After multiple rounds of foreplay, Batman and Roxy’s relationship ends with a big bang as they play chicken on her rocket. Roxy takes off her jacket and stares down Batman, who is done playing her games. When she tries to shut down the ship, Batman won’t let her, and he’s forcing her to understand the danger of this lifestyle. Unfortunately, it just gets Roxy really horny and she screams, “Oh baby, you’re the best! The ultimate thrill. The final stunt. Me and you. Yeah yeah YEAH! I knew it would be this way. The final stunt is the best.” As they jump from the exploding rocket, Roxy receives the ultimate stimulation, but she’ll need to hold on to that memory for a while because she’s far from her final stunt.
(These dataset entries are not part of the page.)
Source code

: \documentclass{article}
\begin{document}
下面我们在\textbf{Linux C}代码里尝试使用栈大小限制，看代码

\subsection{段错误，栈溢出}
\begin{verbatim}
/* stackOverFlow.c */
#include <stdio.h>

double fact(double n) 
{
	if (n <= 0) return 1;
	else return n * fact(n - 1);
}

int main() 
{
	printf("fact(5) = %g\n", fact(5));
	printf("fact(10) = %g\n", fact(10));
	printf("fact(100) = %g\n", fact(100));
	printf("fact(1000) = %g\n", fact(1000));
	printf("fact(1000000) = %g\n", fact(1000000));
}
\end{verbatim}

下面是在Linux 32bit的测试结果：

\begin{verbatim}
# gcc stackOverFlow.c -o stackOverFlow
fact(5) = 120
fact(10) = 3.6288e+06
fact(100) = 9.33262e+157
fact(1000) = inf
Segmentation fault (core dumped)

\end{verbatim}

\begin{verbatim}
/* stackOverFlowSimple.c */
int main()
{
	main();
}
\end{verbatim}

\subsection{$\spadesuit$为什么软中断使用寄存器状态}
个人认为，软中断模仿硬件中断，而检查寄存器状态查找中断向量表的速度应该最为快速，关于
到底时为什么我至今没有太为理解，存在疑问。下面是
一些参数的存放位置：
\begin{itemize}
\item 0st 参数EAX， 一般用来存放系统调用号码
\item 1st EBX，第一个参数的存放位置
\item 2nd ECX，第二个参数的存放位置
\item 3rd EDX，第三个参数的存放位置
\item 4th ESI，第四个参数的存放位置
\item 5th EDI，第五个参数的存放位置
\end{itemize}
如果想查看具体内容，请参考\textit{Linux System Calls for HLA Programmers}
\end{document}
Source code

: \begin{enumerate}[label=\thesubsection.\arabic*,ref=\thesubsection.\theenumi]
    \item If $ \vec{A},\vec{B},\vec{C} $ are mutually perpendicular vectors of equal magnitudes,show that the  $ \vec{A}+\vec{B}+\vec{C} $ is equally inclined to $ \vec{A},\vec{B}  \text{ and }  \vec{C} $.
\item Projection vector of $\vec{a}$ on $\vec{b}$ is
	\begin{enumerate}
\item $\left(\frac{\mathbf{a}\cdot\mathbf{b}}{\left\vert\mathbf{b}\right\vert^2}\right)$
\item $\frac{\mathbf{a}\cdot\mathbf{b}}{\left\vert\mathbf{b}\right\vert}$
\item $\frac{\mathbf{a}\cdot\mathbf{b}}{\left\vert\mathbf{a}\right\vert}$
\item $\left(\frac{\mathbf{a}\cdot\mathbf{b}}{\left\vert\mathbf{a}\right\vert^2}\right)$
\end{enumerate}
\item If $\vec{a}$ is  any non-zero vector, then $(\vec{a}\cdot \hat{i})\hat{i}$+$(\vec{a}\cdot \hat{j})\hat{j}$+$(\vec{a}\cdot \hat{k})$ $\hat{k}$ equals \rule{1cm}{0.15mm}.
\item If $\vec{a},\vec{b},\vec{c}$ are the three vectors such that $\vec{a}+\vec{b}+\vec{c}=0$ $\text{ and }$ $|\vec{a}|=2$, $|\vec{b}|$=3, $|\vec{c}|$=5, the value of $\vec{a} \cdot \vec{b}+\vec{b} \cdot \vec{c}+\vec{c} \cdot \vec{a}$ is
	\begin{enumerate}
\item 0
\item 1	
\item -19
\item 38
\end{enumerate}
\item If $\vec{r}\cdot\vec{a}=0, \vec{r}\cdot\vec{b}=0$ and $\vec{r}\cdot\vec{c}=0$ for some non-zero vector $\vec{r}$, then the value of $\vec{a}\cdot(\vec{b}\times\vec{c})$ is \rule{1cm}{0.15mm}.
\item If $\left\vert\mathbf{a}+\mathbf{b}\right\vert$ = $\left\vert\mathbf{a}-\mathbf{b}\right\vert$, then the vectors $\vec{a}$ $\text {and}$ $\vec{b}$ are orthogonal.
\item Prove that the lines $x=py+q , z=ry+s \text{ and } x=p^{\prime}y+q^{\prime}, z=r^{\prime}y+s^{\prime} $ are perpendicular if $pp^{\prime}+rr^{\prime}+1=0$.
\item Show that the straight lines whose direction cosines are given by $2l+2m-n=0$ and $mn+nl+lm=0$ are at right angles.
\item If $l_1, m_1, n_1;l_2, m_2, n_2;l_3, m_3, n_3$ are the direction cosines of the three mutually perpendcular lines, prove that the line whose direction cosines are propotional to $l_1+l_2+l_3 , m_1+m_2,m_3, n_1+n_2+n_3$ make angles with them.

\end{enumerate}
When Batman pulls his parachute and safely lands, he puts Roxy in handcuffs as the police pull up. “What’s this?” Roxy asks, to which Batman replies, “My kind of game, and you lost.” Prison is just another adventure for Roxy, though, and she made her way out to show up on Superman: The Animated Series just a few weeks after her Batman debut.  

Stray observations:

  • Batman Beatdown: After Penguin unloads his garbage-can Tommy gun, Batman sneaks up behind him in the dark and punches him through a window onto the balcony, then dangles him stories above the sidewalk and says, “Let’s say we have a little talk, just like old times.” There haven’t been too many extremely badass Batman moments in the last few episodes, but the Dark Knight is incredibly brutal this episode, maybe to emphasize the masculinity that Roxy finds so attractive.
  • The shot of Batman hopping out of the Batmobile after skidding to a stop on the airplane runway is one of the coolest images of the Dark Knight ever.
  • The Penguin has a Tommy gun in his trash can. That’s amazing.
  • “Well, you’ve got the skills, you’ve got the guts. You just don’t have the tools.”
  • “Now that she’s had a taste of you, she’s not going to settle for anything else.” BATGLARE.
  • “I know he lives for the chase and I was the best he ever had.”
  • “A bold statement. Energetic, forceful, and yet small enough to fit in a saddlebag.”
  • “You missed your calling, Batman. You shoulda been in the movies.”
  • “I love a man with staying power.”
  • “Unfortunately, it’s the third act climax, and you’re not in the final scene.” Nice choice of words there, Roxy.